US-Präsident Donald Trump wehrt sich erneut gegen Spekulationen über seinen Gesundheitszustand und gibt sich betont gelassen. In einem am Donnerstag veröffentlichten Interview mit dem "Wall Street Journal" betonte der 79-Jährige: "Meine Gesundheit ist perfekt".
Seit Monaten wird in den USA immer wieder über Trumps Fitness für das Amt diskutiert. Auslöser waren unter anderem wiederholt sichtbare Blutergüsse an seiner rechten Hand, die teilweise auch mit starker Schminke oder Pflastern verdeckt waren, sowie auffällig geschwollene Knöchel. Zudem war Trump bei öffentlichen Terminen vor laufenden Kameras mit zufallenden Augenlidern zu sehen.
Die auffälligen Stellen an der Hand erklärte Trump nun mit einem Medikament: Er nehme täglich Aspirin zur Blutverdünnung. "Man sagt, Aspirin sei gut, um das Blut zu verdünnen, und ich möchte kein dickes Blut haben, ich will schönes, dünnes Blut, das durch mein Herz fließt", erklärte er dem "Wall Street Journal".
Trump sagte zudem, er nehme eine höhere Aspirin-Dosis, als ihm seine Ärzte raten. Senken wolle er sie dennoch nicht – er nehme das Mittel seit 25 Jahren und sei dabei "ein bisschen abergläubisch". Laut seines Leibarztes Sean Barbabella, nehme Trump täglich 325 Milligramm Aspirin ein.
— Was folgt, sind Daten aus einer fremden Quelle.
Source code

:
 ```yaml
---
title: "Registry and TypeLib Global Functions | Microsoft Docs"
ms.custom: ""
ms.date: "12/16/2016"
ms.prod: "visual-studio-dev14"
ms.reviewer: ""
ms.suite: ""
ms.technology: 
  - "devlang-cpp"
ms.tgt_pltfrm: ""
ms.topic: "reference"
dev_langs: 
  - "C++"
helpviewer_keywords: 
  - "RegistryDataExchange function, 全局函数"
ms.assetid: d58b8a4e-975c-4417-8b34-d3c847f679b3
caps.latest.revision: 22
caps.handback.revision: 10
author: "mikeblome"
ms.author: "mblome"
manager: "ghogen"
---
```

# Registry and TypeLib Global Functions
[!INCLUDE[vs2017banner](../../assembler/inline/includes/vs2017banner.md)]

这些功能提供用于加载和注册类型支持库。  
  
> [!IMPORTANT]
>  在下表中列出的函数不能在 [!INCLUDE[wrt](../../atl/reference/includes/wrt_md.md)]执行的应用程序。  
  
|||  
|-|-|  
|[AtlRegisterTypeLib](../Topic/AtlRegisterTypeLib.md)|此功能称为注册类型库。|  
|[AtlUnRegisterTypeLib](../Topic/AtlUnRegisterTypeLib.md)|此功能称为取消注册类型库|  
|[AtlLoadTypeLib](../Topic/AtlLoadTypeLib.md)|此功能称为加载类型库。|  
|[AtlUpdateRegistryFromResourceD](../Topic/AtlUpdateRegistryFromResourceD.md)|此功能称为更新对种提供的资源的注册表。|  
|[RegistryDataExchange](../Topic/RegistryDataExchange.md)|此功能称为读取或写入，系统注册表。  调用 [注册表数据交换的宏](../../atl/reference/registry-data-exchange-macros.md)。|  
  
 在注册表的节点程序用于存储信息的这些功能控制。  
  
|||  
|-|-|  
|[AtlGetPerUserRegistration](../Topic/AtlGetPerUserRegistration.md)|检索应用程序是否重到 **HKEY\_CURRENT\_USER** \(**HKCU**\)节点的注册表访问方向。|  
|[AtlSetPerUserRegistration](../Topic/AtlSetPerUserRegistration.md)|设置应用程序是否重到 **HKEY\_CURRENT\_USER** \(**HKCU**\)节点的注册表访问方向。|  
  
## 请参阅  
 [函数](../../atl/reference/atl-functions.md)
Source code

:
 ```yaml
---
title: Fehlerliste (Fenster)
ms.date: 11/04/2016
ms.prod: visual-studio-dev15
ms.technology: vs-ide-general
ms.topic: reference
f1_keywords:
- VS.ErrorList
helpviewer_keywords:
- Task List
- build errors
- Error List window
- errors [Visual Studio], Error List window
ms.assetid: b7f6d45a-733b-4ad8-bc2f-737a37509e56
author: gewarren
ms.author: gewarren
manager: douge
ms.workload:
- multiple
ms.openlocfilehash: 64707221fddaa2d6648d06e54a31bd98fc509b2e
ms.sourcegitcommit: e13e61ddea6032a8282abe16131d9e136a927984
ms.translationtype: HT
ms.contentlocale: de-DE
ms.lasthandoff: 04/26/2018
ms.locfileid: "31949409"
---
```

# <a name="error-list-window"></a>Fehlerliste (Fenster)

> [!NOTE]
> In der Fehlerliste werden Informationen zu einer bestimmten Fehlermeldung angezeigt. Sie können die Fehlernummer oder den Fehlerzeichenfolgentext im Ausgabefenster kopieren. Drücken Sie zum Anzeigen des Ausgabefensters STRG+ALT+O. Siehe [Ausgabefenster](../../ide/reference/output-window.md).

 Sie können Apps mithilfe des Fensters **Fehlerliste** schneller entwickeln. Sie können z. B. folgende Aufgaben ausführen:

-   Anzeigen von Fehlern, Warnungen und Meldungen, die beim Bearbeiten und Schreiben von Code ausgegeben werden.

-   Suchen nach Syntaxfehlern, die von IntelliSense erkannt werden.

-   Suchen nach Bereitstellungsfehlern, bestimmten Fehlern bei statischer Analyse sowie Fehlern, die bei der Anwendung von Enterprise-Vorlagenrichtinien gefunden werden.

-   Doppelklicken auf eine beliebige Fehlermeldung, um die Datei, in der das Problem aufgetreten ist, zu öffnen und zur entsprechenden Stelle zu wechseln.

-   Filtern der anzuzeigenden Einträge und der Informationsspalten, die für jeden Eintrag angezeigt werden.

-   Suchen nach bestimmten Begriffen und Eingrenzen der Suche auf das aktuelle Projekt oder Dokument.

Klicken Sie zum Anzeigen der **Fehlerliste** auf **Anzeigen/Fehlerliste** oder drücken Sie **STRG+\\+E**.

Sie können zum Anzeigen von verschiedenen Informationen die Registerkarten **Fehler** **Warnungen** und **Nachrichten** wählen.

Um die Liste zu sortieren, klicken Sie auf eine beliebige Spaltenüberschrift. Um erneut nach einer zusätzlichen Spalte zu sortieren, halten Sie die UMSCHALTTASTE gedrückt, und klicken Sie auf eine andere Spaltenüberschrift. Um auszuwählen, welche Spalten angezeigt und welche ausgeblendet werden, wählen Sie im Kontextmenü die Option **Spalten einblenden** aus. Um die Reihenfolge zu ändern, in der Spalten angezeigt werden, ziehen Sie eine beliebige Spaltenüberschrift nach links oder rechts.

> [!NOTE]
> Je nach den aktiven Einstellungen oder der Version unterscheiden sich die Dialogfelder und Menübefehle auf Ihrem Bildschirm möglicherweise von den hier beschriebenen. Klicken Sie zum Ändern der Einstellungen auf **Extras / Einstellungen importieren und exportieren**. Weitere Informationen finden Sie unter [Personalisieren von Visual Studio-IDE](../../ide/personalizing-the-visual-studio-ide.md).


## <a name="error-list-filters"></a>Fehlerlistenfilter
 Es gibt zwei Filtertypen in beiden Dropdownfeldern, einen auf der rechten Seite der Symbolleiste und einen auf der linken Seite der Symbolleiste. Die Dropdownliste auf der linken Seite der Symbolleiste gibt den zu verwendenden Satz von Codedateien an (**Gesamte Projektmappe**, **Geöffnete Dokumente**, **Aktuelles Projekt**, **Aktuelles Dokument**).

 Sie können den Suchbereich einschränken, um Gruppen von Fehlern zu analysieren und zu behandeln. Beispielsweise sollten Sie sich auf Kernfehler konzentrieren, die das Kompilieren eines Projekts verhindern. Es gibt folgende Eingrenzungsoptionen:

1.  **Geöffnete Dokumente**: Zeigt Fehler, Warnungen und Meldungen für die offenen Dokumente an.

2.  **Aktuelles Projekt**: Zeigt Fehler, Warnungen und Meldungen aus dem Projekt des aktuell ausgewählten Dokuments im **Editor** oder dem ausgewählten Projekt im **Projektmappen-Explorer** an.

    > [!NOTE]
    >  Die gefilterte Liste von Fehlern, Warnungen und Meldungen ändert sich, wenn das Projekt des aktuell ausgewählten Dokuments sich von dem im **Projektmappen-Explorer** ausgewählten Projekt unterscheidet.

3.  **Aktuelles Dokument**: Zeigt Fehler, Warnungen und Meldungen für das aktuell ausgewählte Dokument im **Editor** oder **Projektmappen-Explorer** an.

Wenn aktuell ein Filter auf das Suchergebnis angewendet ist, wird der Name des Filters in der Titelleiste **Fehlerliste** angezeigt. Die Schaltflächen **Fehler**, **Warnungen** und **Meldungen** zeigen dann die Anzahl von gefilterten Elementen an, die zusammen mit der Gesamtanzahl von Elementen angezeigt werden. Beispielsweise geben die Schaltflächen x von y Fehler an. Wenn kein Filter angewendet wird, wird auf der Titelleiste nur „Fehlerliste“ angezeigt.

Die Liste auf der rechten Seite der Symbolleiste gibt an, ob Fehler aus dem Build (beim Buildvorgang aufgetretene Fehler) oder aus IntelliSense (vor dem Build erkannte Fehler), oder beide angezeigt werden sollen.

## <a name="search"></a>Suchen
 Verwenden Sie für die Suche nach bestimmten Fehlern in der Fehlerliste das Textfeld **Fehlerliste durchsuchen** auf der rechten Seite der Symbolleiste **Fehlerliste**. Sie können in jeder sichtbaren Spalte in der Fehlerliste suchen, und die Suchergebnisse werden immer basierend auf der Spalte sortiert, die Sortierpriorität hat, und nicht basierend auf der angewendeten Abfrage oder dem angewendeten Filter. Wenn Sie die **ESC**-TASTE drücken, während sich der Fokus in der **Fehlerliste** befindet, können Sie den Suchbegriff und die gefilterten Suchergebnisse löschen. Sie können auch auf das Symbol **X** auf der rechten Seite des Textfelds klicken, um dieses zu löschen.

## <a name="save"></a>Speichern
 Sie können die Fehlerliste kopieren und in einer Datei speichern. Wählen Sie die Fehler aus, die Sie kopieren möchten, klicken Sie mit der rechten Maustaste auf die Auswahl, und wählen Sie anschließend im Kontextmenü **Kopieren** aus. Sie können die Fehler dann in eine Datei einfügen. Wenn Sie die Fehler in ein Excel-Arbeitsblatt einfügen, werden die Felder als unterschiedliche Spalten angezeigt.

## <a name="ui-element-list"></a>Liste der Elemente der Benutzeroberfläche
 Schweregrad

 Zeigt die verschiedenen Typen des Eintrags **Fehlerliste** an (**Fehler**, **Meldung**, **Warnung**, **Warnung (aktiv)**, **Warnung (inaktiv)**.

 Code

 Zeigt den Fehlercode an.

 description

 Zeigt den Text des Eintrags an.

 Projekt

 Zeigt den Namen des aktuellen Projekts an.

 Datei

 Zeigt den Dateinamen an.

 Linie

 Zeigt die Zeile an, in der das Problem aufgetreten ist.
Seine Sprecherin Karoline Leavitt hatte bereits im Juli Aspirin als Ursache der Blutergüsse genannt. Damals sprach sie außerdem von Reizungen "durch häufiges Händeschütteln". Gleichzeitig erklärte Leavitt, Trump leide an einer chronischen Venenschwäche – laut ihr eine gutartige und häufige Erkrankung bei Menschen über 70 Jahren.
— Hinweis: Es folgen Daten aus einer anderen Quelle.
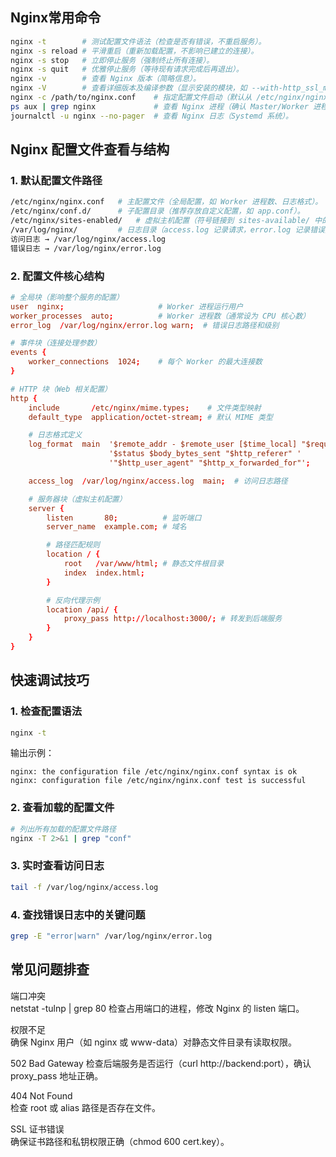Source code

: 

## Nginx常用命令

```bash
nginx -t	    # 测试配置文件语法（检查是否有错误，不重启服务）。
nginx -s reload	# 平滑重启（重新加载配置，不影响已建立的连接）。
nginx -s stop	# 立即停止服务（强制终止所有连接）。
nginx -s quit	# 优雅停止服务（等待现有请求完成后再退出）。
nginx -v	    # 查看 Nginx 版本（简略信息）。
nginx -V	    # 查看详细版本及编译参数（显示安装的模块，如 --with-http_ssl_module）。
nginx -c /path/to/nginx.conf	# 指定配置文件启动（默认从 /etc/nginx/nginx.conf 加载）。
ps aux | grep nginx	            # 查看 Nginx 进程（确认 Master/Worker 进程是否运行）。
journalctl -u nginx --no-pager	# 查看 Nginx 日志（Systemd 系统）。
```

## Nginx 配置文件查看与结构

### 1. 默认配置文件路径

```bash
/etc/nginx/nginx.conf	# 主配置文件（全局配置，如 Worker 进程数、日志格式）。
/etc/nginx/conf.d/	    # 子配置目录（推荐存放自定义配置，如 app.conf）。
/etc/nginx/sites-enabled/	# 虚拟主机配置（符号链接到 sites-available/ 中的文件，Ubuntu 常用）。
/var/log/nginx/	        # 日志目录（access.log 记录请求，error.log 记录错误）。
访问日志 → /var/log/nginx/access.log
错误日志 → /var/log/nginx/error.log
```

### 2. 配置文件核心结构

```conf
# 全局块（影响整个服务的配置）
user  nginx;                     # Worker 进程运行用户
worker_processes  auto;          # Worker 进程数（通常设为 CPU 核心数）
error_log  /var/log/nginx/error.log warn;  # 错误日志路径和级别

# 事件块（连接处理参数）
events {
    worker_connections  1024;    # 每个 Worker 的最大连接数
}

# HTTP 块（Web 相关配置）
http {
    include       /etc/nginx/mime.types;    # 文件类型映射
    default_type  application/octet-stream; # 默认 MIME 类型

    # 日志格式定义
    log_format  main  '$remote_addr - $remote_user [$time_local] "$request" '
                      '$status $body_bytes_sent "$http_referer" '
                      '"$http_user_agent" "$http_x_forwarded_for"';

    access_log  /var/log/nginx/access.log  main;  # 访问日志路径

    # 服务器块（虚拟主机配置）
    server {
        listen       80;          # 监听端口
        server_name  example.com; # 域名

        # 路径匹配规则
        location / {
            root   /var/www/html; # 静态文件根目录
            index  index.html;
        }

        # 反向代理示例
        location /api/ {
            proxy_pass http://localhost:3000/; # 转发到后端服务
        }
    }
}
```

## 快速调试技巧

### 1. 检查配置语法
```bash
nginx -t
```
输出示例：

```text
nginx: the configuration file /etc/nginx/nginx.conf syntax is ok
nginx: configuration file /etc/nginx/nginx.conf test is successful
```

### 2. 查看加载的配置文件

```bash
# 列出所有加载的配置文件路径
nginx -T 2>&1 | grep "conf"  
```

### 3. 实时查看访问日志
```bash
tail -f /var/log/nginx/access.log
```
### 4. 查找错误日志中的关键问题

```bash
grep -E "error|warn" /var/log/nginx/error.log
```

## 常见问题排查

端口冲突	
netstat -tulnp | grep 80 检查占用端口的进程，修改 Nginx 的 listen 端口。

权限不足	
确保 Nginx 用户（如 nginx 或 www-data）对静态文件目录有读取权限。

502 Bad Gateway	
检查后端服务是否运行（curl http://backend:port），确认 proxy_pass 地址正确。

404 Not Found	
检查 root 或 alias 路径是否存在文件。

SSL 证书错误	
确保证书路径和私钥权限正确（chmod 600 cert.key）。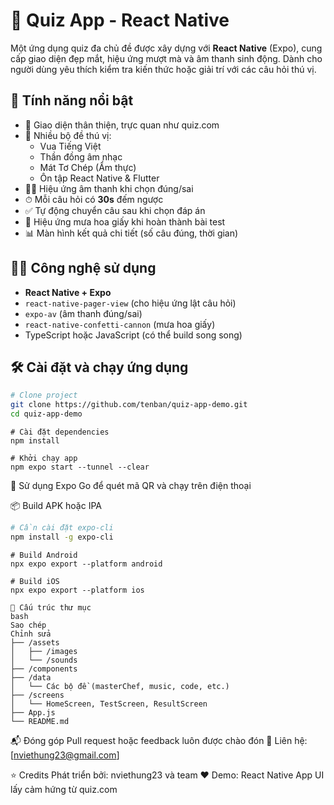 # 🧠 Quiz App - React Native

Một ứng dụng quiz đa chủ đề được xây dựng với **React Native** (Expo), cung cấp giao diện đẹp mắt, hiệu ứng mượt mà và âm thanh sinh động. Dành cho người dùng yêu thích kiểm tra kiến thức hoặc giải trí với các câu hỏi thú vị.

## 🚀 Tính năng nổi bật

- 🎨 Giao diện thân thiện, trực quan như quiz.com
- 🧪 Nhiều bộ đề thú vị:
  - Vua Tiếng Việt
  - Thần đồng âm nhạc
  - Mát Tơ Chép (Ẩm thực)
  - Ôn tập React Native & Flutter
- 🧏‍♂️ Hiệu ứng âm thanh khi chọn đúng/sai
- ⏱ Mỗi câu hỏi có **30s** đếm ngược
- ✅ Tự động chuyển câu sau khi chọn đáp án
- 🎉 Hiệu ứng mưa hoa giấy khi hoàn thành bài test
- 📊 Màn hình kết quả chi tiết (số câu đúng, thời gian)

## 🧑‍💻 Công nghệ sử dụng

- **React Native + Expo**
- `react-native-pager-view` (cho hiệu ứng lật câu hỏi)
- `expo-av` (âm thanh đúng/sai)
- `react-native-confetti-cannon` (mưa hoa giấy)
- TypeScript hoặc JavaScript (có thể build song song)

## 🛠 Cài đặt và chạy ứng dụng

```bash
# Clone project
git clone https://github.com/tenban/quiz-app-demo.git
cd quiz-app-demo
```
```
# Cài đặt dependencies
npm install 
```
```
# Khởi chạy app
npm expo start --tunnel --clear
```
📱 Sử dụng Expo Go để quét mã QR và chạy trên điện thoại

📦 Build APK hoặc IPA
```bash
# Cần cài đặt expo-cli
npm install -g expo-cli
```
```
# Build Android
npx expo export --platform android
```
```
# Build iOS
npx expo export --platform ios
```
```
📂 Cấu trúc thư mục
bash
Sao chép
Chỉnh sửa
├── /assets
│   ├── /images
│   └── /sounds
├── /components
├── /data
│   └── Các bộ đề (masterChef, music, code, etc.)
├── /screens
│   └── HomeScreen, TestScreen, ResultScreen
├── App.js
└── README.md
```
📬 Đóng góp
Pull request hoặc feedback luôn được chào đón 🙌
Liên hệ: [nviethung23@gmail.com]

⭐ Credits
Phát triển bởi: nviethung23 và team ❤️
Demo: React Native App UI lấy cảm hứng từ quiz.com
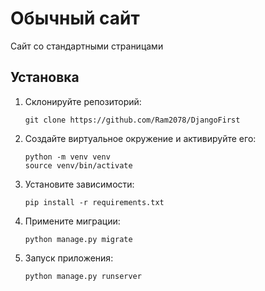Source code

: # Обычный сайт

Сайт со стандартными страницами

## Установка

1. Склонируйте репозиторий:

   ```shell
   git clone https://github.com/Ram2078/DjangoFirst
   ```
2. Создайте виртуальное окружение и активируйте его:

   ```shell
   python -m venv venv
   source venv/bin/activate
   ```
3. Установите зависимости:

   ```shell
   pip install -r requirements.txt
   ```
4. Примените миграции:

   ```shell
   python manage.py migrate
   ```

5. Запуск приложения:

   ```shell
   python manage.py runserver
   ```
Auch den Vorwurf, in der Öffentlichkeit einzunicken, wies er zurück. "Ich war nie ein großer Schläfer", sagte Trump. Wenn es so wirke, als würde er dösen, entspanne er sich lediglich. "Ich mache einfach zu", erklärte er – offenbar bezogen auf seine Augen. "Das ist für mich sehr entspannend."
In der Vergangenheit hatte Trump seinen Amtsvorgänger Joe Biden regelmäßig als "Sleepy Joe" bezeichnet und sich selbst als besonders vital dargestellt. Biden war Anfang des Jahres im Alter von 82 Jahren aus dem Amt geschieden. Sollte Trump seine volle Amtszeit absolvieren, würde er Biden überholen und selbst zum ältesten US-Präsidenten werden.
Zusätzliche Fragen hatte zuletzt auch Trumps Bericht über eine Untersuchung im Oktober ausgelöst: Er hatte damals von einer Magnetresonanztomographie (MRT) gesprochen, korrigierte dies nun aber – es habe sich um eine Computertomographie (CT) gehandelt. Barbabella bestätigte, dass eine CT durchgeführt wurde. Ziel sei gewesen, "irgendwelche Herz-Kreislauf-Probleme definitiv auszuschließen".